Sort through the data and copy the lines holding the word "there".
____ Input material
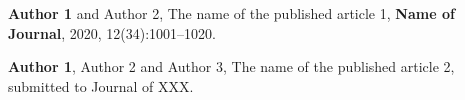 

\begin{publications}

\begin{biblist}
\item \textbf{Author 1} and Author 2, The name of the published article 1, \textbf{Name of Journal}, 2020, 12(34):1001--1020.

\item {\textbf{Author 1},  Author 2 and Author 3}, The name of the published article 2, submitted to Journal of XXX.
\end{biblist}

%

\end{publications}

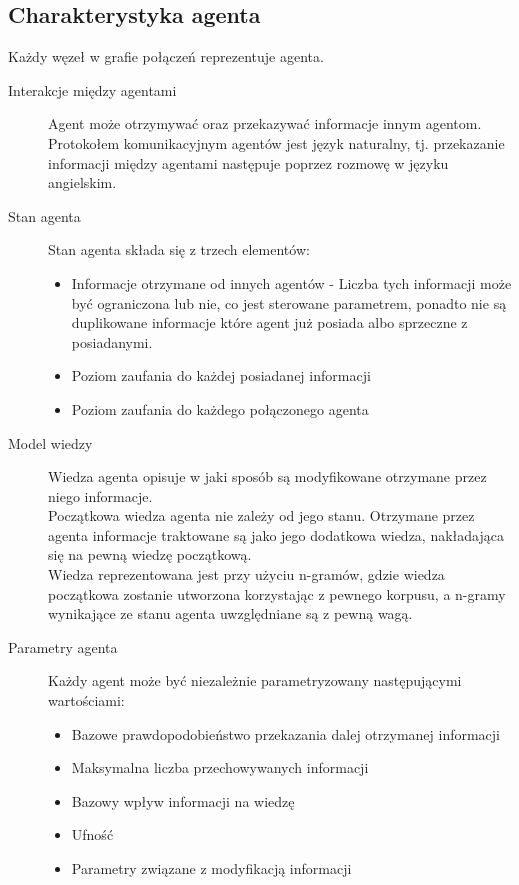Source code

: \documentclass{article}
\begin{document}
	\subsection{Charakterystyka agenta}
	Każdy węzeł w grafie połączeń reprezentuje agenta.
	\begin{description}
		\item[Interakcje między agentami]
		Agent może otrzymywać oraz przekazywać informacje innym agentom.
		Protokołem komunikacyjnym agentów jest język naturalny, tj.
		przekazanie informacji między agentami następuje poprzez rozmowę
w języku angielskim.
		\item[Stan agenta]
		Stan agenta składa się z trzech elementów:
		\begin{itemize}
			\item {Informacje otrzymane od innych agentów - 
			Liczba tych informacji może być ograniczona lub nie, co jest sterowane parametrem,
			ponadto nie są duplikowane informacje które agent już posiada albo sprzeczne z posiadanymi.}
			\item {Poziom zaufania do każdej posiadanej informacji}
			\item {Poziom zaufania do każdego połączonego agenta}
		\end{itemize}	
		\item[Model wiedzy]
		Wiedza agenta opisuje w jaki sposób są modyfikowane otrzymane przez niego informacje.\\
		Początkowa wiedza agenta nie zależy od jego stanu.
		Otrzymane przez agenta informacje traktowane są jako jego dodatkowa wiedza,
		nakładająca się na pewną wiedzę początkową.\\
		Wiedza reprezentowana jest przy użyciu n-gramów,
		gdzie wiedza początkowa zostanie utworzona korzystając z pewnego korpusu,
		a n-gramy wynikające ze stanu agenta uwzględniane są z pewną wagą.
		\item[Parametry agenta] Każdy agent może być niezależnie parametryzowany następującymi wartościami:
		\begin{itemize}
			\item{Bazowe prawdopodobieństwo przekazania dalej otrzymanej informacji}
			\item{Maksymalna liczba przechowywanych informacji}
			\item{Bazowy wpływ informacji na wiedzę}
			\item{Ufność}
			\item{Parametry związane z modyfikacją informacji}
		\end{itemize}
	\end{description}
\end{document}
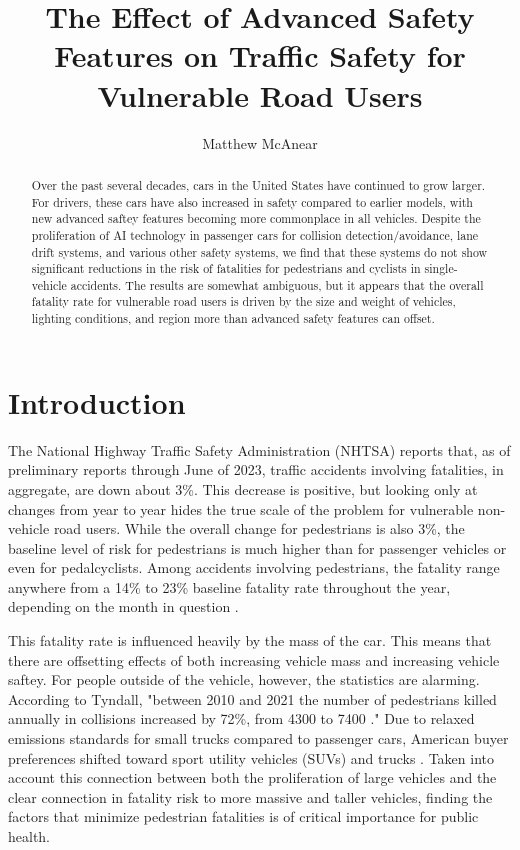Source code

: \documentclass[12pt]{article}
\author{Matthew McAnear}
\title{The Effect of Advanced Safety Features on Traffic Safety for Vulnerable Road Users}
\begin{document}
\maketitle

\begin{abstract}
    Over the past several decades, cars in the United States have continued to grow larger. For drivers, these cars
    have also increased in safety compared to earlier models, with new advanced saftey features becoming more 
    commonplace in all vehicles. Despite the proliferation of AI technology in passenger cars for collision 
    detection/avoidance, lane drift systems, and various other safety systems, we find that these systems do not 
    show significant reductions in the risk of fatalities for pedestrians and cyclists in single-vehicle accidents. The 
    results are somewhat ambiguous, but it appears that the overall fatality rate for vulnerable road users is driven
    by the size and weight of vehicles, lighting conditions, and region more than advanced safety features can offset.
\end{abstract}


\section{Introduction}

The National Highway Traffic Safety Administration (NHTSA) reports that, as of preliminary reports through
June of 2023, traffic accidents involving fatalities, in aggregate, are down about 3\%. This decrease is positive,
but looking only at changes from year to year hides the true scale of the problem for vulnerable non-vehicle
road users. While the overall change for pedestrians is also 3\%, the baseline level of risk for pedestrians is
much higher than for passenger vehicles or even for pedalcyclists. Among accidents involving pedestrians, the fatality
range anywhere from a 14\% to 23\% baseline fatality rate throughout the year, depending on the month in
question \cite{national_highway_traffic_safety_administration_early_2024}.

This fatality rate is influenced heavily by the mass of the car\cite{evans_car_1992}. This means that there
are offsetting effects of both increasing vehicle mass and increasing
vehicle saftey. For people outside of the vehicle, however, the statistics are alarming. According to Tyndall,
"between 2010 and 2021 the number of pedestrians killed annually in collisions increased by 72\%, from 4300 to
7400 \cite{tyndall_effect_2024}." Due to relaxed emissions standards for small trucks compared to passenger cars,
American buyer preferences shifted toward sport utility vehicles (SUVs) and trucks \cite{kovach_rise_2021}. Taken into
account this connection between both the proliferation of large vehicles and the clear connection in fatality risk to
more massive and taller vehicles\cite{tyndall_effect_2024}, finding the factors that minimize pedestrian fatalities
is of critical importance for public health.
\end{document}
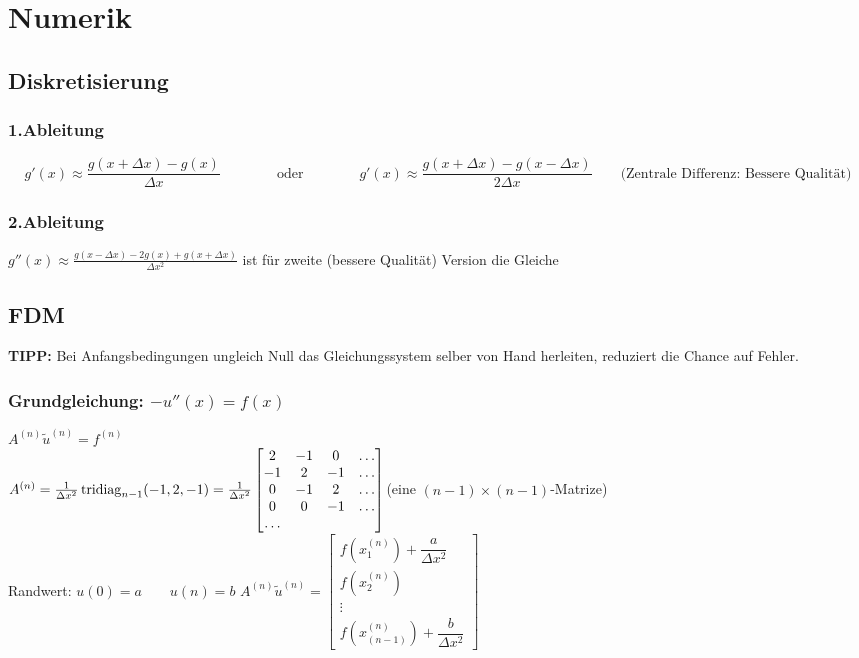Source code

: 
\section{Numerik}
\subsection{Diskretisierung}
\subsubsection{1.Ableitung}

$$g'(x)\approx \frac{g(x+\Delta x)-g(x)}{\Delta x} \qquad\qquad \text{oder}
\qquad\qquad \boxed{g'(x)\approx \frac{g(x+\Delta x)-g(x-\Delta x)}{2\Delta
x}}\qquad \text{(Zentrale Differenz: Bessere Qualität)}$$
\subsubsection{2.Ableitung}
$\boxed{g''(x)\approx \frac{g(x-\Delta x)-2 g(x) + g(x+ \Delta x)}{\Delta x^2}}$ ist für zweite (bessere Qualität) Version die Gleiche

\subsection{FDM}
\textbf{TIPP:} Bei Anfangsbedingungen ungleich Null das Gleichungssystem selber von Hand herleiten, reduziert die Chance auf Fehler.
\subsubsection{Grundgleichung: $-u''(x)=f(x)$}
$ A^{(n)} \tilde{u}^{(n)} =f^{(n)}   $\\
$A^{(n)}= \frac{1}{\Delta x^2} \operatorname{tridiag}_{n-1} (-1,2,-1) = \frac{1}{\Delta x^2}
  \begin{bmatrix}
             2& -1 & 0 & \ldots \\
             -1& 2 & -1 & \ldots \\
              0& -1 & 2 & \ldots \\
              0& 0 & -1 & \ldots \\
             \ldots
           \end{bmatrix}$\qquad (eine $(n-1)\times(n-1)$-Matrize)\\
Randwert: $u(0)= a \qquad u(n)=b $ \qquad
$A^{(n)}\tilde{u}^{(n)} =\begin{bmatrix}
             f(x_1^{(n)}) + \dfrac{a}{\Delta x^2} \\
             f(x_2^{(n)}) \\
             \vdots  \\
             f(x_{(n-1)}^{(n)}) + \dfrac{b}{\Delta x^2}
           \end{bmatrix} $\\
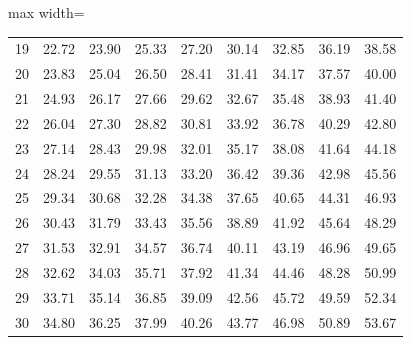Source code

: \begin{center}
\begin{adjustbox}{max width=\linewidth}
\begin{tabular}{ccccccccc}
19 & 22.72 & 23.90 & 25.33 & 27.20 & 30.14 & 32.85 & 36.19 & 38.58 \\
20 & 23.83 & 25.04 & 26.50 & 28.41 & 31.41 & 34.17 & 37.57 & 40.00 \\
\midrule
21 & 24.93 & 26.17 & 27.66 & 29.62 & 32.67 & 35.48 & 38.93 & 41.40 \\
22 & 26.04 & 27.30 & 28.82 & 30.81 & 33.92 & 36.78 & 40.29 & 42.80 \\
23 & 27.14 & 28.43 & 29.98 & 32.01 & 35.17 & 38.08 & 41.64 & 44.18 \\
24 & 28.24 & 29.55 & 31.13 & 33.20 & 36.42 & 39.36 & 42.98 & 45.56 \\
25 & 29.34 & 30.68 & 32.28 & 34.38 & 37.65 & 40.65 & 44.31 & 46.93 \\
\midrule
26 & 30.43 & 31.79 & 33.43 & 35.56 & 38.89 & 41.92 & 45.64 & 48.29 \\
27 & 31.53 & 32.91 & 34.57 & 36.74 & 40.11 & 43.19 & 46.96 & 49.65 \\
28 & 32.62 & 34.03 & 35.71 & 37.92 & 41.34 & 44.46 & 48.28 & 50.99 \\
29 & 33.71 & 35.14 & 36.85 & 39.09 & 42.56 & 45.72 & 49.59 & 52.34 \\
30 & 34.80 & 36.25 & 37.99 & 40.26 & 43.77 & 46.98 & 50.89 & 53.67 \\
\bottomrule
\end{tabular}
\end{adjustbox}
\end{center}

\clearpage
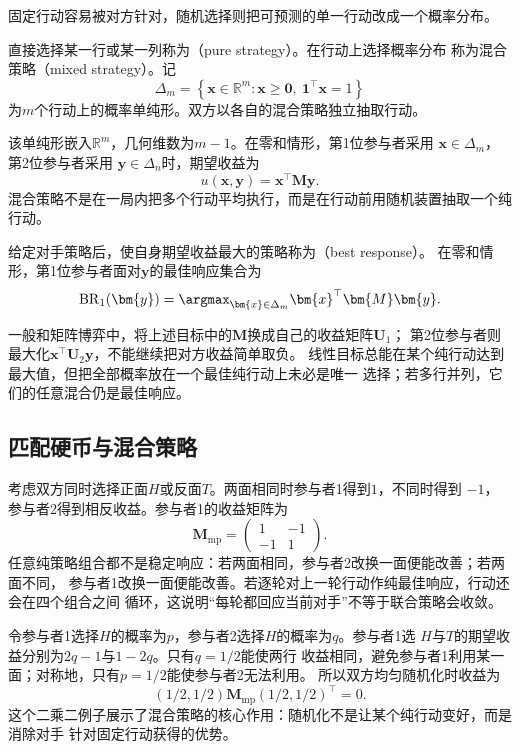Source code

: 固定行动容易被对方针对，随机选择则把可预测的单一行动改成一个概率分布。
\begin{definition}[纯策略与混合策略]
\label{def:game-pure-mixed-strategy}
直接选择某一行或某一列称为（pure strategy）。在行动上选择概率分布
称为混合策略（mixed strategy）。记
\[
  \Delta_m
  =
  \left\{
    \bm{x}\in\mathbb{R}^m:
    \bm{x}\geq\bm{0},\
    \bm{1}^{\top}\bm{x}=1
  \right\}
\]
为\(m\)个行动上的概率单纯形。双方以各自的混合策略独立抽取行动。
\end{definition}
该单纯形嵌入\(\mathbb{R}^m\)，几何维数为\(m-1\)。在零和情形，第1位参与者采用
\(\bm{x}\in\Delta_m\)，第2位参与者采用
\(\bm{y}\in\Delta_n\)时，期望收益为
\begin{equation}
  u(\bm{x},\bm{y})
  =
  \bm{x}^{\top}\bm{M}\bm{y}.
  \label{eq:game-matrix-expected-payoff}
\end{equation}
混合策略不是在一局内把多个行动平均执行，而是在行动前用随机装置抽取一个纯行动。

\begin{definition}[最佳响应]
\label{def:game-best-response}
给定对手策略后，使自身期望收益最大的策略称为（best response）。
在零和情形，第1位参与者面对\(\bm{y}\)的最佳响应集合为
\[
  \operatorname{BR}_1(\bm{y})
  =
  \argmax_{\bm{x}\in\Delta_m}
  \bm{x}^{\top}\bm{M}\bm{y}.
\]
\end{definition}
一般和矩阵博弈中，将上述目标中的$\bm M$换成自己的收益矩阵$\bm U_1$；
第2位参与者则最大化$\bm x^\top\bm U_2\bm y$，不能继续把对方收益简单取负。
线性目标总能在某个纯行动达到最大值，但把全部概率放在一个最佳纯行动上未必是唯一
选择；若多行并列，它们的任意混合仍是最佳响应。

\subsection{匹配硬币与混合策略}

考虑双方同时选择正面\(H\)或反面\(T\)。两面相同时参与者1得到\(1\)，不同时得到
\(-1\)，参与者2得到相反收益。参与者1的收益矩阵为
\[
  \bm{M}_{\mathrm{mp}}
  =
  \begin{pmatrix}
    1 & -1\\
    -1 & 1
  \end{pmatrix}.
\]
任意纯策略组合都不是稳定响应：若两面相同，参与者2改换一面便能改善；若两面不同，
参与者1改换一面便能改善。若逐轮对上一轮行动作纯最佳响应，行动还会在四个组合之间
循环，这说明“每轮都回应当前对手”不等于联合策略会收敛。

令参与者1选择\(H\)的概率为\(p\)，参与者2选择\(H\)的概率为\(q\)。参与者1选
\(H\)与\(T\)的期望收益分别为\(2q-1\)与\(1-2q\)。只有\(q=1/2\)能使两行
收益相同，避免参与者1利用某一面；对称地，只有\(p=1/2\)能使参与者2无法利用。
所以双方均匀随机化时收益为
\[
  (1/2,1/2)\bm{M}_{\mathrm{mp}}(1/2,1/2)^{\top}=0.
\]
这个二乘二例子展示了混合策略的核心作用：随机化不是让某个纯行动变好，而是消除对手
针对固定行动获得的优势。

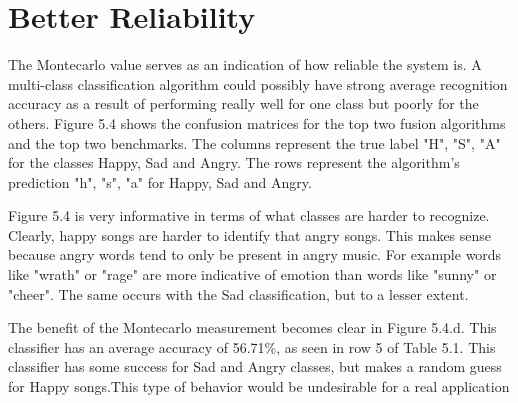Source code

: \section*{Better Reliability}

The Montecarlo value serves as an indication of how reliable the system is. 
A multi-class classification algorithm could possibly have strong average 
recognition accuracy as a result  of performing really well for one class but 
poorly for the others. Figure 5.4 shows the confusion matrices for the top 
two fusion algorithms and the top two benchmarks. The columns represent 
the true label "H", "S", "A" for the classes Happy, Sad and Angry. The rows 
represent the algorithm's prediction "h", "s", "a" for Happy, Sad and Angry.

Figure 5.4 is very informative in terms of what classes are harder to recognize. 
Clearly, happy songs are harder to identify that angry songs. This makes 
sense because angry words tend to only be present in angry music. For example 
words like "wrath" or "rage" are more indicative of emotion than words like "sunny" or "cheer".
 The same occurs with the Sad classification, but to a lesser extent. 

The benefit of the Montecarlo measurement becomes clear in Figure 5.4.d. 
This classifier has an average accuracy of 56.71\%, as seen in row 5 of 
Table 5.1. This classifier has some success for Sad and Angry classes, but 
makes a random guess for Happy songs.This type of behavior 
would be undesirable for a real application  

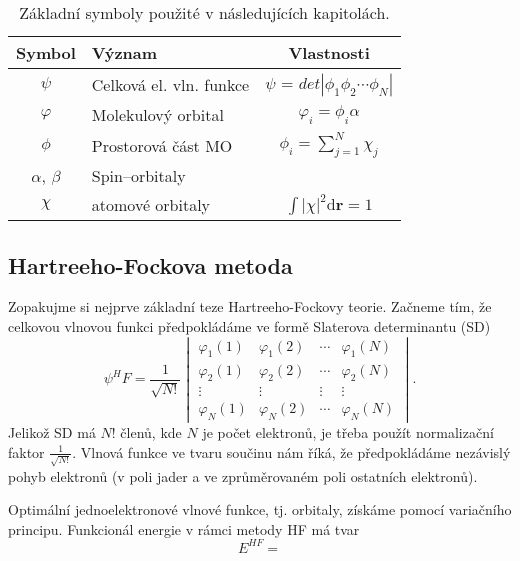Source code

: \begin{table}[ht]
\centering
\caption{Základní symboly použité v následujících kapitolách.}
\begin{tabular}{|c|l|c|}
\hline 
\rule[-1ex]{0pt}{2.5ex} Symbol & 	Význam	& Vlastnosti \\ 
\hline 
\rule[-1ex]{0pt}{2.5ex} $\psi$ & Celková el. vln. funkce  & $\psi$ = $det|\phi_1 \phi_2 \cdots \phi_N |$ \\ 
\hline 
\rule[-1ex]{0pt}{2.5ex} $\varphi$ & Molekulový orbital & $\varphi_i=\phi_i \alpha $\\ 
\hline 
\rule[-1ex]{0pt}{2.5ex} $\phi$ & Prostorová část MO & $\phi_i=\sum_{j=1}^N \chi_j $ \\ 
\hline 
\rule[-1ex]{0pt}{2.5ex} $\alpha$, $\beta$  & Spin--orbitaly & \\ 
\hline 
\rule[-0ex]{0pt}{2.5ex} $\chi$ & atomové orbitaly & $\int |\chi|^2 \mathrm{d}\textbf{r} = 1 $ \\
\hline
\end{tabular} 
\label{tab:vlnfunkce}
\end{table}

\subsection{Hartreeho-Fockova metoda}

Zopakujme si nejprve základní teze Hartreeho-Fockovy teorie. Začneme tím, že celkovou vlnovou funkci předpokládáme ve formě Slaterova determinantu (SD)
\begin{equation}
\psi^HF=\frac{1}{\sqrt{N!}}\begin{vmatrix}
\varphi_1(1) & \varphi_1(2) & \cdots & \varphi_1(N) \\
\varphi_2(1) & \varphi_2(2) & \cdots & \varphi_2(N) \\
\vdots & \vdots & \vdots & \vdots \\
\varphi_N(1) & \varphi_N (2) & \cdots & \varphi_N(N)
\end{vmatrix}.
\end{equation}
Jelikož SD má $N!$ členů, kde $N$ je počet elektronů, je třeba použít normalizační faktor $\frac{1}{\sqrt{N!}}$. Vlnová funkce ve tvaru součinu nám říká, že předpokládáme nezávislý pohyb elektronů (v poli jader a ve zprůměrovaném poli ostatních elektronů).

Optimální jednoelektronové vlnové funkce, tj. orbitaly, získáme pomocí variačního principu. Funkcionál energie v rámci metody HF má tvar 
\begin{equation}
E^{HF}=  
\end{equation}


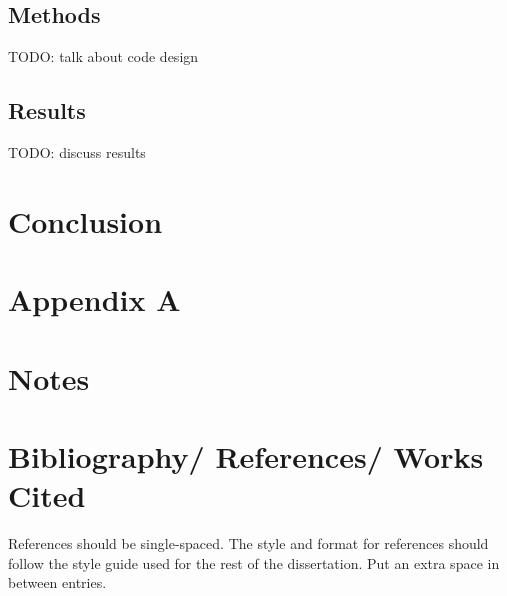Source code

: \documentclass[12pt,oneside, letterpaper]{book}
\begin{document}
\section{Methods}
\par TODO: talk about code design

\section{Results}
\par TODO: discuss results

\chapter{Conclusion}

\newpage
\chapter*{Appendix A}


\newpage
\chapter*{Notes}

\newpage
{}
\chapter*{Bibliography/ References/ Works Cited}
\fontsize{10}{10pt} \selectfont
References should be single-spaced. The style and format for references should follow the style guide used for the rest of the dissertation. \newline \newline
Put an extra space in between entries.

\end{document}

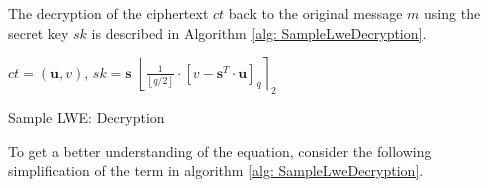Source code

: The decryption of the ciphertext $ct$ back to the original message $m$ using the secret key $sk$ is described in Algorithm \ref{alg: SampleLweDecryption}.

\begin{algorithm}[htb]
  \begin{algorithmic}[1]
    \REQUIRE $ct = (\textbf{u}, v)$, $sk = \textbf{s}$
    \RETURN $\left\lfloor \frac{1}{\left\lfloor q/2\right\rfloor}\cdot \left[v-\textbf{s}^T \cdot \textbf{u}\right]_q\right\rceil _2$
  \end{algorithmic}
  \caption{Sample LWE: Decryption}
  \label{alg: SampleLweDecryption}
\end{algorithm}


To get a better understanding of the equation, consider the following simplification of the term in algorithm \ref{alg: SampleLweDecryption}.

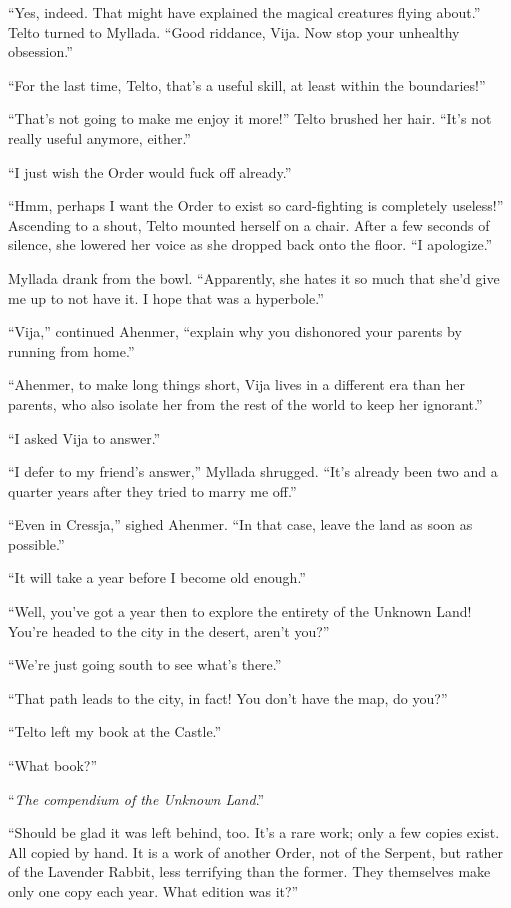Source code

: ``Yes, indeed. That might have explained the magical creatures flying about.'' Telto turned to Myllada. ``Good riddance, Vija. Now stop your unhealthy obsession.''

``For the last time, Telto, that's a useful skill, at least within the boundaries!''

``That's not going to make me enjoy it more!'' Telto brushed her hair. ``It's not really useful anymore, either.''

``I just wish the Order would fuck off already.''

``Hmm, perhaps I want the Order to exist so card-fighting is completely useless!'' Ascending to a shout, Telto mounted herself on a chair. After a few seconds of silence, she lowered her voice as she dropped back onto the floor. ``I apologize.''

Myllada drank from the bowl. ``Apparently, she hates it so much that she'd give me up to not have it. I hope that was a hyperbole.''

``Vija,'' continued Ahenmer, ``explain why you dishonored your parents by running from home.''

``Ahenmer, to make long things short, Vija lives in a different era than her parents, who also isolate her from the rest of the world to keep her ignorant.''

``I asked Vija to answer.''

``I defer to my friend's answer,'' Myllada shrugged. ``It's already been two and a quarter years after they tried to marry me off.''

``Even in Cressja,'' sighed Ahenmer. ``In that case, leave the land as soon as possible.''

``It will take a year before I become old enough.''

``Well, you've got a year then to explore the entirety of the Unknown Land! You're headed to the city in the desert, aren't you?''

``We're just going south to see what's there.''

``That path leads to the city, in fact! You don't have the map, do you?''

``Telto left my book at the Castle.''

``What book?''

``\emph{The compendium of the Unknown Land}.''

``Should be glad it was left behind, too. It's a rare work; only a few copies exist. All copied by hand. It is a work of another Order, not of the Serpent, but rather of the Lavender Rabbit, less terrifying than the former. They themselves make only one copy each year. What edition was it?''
________
Reply to the task:
This fatality rate is influenced heavily by the mass of the car\cite{evans_car_1992}. This means that there
``We're just going south to see what's there.''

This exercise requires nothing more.